Creating a Job/Sale

The purpose of the Callsheets, primarily, is to take down information from incoming callers, document the process, serve as a work-space for follow-through, and so on. Of course, you'll hope that a significant percentage of your callers are placing orders for service. Or perhaps you have someone at your sales counter buying a part. In either case, the relevant information first enters ServiceDesk through a Callsheet. These are the portal, you might say, for initiating every job or counter sale.

So what distinguishes a mere Callsheet (say one on which you've only taken and returned someone's call) from one that's used for an actual job or sale creation?

The secret lies in what you do with the Callsheet.
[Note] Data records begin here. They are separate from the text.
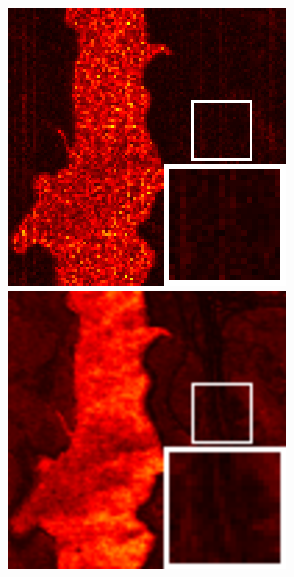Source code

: \begin{figure}[t]
\begin{center}
\begin{minipage}{0.15\hsize}
		\end{minipage}
		\begin{minipage}{0.15\hsize}
			\centerline{\includegraphics[width=\hsize]{./fig_supplement/SAM_map_color_woboundary/JasperRidge/sam_map_TPTV.eps}} %
		\end{minipage}
		\begin{minipage}{0.15\hsize}
			\centerline{\includegraphics[width=\hsize]{./fig_supplement/SAM_map_color_woboundary/JasperRidge/sam_map_QRNN3D.eps}} %

\end{minipage}
\end{center}
\end{figure}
If you wish to use it (and the information you've already entered upon it) to create an actual job or immediate sale, your task is simply to click on the Callsheet's option button that, appropriately, is labeled 'Job/Sale'. Or you can press Alt-J.

In either case, you'll immediately be presented with ServiceDesk's Create Job/Sale form. Though small, this form offers several options, most of which are self-explanatory. Typically, you'll want to leave most everything in its default state, and simply hit Enter or click on the indicated ‘Okay’ button. Now, ServiceDesk will do several things, all in the blink of an eye. These tasks are:

  1. It prints an invoice for the job or sale
  2. It creates a JobRecord under which, assuming it’s a job rather than mere counter sale, all further work and progress on the job will be managed and tracked
  3. If the job involves an already on-the-Callsheet-scheduled appointment, it enters that appointment into your ScheduleList; and
  4. The originating Callsheet's status is changed to show a job/sale has been created from it and that its task is thus done (accordingly, it goes dim and is ready for movement into the Callsheet Archive).

Of course, there are several details you may wish to know about.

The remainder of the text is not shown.